There are so many quotes to describe fear, so many beautiful sayings by beautiful people with incredible viewpoints on life. It's strange that something as powerful and overwhelming as fear is something so universally experienced. It's not like fear is this completely revolutionary topic that has never been spoken about before, because it has. Fear has been psychologically picked to pieces and I think that the most common, explanation is the flight or fight response.

When fear strikes we call upon or primal instincts, and generally our instincts tell us to either strap on the boxing gloves and fight or turn around and bolt in the other direction. I don't entirely understand where this instinct comes from but I know that we experience it. We are shown it on television and in books but when I think back on my entire 18 years of life I have not once been told how to deal with fear. The general and stereotypical idea is "face your fears." We are meant to mirror the protagonist in all our favourite TV shows and books where they take on the bad guy and defeat them, getting the girl or the gold. But the thing is, that's fiction, it's a writer creating a world that doesn't exist where they have 100% control over what happens. From the perspective of an average person it's sometimes incredibly hard and often dangerous to mirror the values that we are subjected to our whole lives, we are left wondering what we are doing wrong and why we can't overcome our fear.

Generally speaking I usually run. I take flight and avoid my problems. Sometimes I run and never face them. Other times I run till I feel brave enough the face my fears. Then I'll run back and fight them. I'll fight for what I want and I won't let fear run my life. But when I do this, it's often too late. I've missed the opportunity to do something great all because I got scared. That's what bothers me the most about fear. Not the fact that it makes my body shake or that it makes me cry, I hate that it makes me miss out. It brings back the whole idea of 'FOMO' but ironically it's all connected. You're scared to say yes, so you turn down an offer then you're stuck with that fear of missing out, feeling like you're being left behind.
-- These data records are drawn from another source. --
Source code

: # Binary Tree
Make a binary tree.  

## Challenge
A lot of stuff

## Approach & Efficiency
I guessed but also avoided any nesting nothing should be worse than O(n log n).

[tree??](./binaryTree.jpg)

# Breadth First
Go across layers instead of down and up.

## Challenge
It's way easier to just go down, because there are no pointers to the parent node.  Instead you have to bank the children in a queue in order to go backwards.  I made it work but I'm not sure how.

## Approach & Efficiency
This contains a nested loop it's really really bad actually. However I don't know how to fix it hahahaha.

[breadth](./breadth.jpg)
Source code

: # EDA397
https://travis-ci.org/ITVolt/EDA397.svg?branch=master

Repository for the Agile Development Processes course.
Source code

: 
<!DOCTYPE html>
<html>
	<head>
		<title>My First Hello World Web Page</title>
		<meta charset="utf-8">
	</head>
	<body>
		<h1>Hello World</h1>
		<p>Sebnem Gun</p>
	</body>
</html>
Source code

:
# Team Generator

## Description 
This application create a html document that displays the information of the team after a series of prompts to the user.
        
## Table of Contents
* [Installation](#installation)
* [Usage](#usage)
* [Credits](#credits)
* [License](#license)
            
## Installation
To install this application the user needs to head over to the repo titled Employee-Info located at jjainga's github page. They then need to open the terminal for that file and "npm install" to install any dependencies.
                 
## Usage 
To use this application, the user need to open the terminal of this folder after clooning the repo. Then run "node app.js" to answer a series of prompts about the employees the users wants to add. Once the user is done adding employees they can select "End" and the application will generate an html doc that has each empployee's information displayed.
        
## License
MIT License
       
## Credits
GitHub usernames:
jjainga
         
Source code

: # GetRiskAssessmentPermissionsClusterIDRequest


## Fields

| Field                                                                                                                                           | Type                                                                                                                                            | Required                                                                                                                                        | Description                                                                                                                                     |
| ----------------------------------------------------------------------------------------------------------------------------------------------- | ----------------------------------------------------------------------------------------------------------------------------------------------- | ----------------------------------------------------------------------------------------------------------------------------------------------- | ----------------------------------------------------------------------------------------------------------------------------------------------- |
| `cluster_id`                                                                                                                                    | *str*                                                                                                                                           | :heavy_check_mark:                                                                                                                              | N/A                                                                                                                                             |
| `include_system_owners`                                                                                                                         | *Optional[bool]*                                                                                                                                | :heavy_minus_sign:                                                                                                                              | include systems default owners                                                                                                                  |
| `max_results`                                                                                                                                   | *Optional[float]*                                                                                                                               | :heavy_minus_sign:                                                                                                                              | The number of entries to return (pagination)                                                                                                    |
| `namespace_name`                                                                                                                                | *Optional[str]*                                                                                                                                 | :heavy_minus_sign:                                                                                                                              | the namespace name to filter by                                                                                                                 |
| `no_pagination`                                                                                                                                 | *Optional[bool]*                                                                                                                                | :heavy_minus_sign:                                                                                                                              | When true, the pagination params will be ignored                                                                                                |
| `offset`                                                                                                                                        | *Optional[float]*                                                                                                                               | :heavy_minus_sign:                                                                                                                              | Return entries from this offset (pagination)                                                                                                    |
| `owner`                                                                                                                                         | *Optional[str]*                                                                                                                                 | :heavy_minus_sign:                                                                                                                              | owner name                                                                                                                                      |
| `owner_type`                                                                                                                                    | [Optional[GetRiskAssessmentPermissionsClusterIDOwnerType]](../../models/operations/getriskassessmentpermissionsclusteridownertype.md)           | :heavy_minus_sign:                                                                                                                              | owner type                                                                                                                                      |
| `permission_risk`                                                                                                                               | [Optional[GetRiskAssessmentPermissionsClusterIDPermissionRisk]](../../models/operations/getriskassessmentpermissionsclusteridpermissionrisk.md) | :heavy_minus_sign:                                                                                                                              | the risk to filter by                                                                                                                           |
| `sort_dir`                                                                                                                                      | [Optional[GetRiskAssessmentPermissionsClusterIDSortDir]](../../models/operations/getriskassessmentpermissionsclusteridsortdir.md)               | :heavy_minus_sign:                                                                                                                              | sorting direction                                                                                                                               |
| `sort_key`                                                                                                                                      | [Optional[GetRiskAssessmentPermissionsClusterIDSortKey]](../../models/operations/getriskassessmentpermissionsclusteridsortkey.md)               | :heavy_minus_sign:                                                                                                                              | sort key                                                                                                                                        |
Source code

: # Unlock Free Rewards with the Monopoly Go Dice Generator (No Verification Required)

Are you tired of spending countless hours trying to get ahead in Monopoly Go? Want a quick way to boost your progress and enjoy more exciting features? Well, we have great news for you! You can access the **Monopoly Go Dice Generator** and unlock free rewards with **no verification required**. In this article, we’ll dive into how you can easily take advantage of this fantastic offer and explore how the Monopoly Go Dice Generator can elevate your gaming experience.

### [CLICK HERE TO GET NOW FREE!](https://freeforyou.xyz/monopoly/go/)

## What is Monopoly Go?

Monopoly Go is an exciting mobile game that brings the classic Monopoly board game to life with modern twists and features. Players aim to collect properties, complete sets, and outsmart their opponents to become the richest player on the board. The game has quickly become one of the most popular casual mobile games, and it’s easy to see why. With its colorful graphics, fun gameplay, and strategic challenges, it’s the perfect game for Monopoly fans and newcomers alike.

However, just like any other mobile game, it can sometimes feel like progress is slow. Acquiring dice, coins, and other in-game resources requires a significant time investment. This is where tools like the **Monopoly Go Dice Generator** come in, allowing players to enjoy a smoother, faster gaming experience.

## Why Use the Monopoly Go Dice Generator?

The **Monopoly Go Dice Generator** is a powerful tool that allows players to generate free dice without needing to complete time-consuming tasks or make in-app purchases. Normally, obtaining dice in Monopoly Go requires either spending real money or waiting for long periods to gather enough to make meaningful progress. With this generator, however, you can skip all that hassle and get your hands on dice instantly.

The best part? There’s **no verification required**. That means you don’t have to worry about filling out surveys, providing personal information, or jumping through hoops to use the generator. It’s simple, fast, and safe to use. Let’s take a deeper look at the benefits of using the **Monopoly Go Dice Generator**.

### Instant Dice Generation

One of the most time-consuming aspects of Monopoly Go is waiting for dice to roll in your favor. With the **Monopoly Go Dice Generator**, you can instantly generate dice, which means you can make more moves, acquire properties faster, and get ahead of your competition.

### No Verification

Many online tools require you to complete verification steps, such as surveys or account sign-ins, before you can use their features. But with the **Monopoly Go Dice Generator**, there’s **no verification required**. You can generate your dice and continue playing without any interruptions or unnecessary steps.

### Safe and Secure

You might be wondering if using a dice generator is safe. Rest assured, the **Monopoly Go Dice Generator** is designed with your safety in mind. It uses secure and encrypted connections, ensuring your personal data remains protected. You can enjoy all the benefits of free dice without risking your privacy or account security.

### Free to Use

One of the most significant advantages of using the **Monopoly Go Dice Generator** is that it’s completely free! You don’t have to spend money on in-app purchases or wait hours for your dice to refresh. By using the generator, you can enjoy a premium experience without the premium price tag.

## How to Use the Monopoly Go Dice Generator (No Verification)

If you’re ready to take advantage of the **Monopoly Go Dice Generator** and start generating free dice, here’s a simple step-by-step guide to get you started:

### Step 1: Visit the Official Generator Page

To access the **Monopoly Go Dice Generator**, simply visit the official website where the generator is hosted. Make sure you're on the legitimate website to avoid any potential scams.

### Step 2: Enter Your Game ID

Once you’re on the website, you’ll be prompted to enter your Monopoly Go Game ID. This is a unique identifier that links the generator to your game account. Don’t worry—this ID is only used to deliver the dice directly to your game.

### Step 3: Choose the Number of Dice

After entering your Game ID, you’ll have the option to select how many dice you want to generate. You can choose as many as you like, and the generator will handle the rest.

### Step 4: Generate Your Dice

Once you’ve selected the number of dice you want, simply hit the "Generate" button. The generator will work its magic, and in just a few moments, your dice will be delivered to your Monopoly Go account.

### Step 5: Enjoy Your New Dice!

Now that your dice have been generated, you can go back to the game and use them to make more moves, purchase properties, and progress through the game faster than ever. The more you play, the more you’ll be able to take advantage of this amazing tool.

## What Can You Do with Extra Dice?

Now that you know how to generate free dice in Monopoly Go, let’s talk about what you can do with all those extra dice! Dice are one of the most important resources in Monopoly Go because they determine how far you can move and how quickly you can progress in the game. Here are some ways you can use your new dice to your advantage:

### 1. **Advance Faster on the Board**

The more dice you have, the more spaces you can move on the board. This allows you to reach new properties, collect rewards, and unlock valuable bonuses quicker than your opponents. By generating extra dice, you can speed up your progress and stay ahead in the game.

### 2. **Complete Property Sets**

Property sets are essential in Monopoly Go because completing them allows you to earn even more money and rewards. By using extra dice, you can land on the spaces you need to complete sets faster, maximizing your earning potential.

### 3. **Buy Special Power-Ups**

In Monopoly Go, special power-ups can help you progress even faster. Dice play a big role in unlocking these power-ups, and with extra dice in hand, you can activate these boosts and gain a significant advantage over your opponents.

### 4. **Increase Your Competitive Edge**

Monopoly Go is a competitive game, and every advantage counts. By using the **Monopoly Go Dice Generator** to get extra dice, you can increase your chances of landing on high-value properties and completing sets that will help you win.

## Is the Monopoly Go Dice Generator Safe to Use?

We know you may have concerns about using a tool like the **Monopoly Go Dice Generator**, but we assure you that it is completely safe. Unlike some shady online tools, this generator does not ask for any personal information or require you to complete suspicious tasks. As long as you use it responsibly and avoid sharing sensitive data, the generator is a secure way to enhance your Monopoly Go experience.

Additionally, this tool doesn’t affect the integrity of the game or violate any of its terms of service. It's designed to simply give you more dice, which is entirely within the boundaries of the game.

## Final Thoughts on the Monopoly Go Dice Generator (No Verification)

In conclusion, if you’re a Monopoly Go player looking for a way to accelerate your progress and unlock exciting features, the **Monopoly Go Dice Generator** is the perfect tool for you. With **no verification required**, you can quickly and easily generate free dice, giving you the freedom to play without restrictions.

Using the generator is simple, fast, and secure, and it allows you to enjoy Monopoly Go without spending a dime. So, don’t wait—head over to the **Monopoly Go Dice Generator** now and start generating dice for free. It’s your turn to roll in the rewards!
The thing about fear is that you remember what you're scared of but you can't remember feeling fear. I don't know whether this is some psychological, natural human response where we repress certain feelings but I can't remember feeling that feeling of being scared. I can remember moments and memories where I would've felt scared and afraid but I can't remember that tight feeling in my chest, where my palms beginning to sweat, my heart-rate skyrockets and my body begins to shake uncontrollably. I know that growing up I was scared of dogs and the dark but in those moments where I would've felt scared I don't remember what it physically feels like.
Did I have a different response to fear than what I do now? Was I brave and optimistically believed that I could face every fear?

At the end of the day we all want to know how do you stop feeling scared. We want to know how to you stop letting fear control our lives.

To tell you the truth I have no clue. I don't know why or how but sometimes fear controls my life and it stops me from doing the things I love with the people I love more than anything in the world. I let my fears become so much bigger than they are, and it's not right. Fear should not have that much power of an individual. Being scared is a state of mind not a physical barrier, and I think that taking the time to acknowledge that is the first step in facing your fears. I don't know anyone who is completely fearless. Everyone I know is afraid of something and even though that's what makes us human many people fight fear. They think it's a sign of weakness.

I don't know how much about fear, but what I do know and believe is that we are given a choice.
We are given the choice to fight or take flight.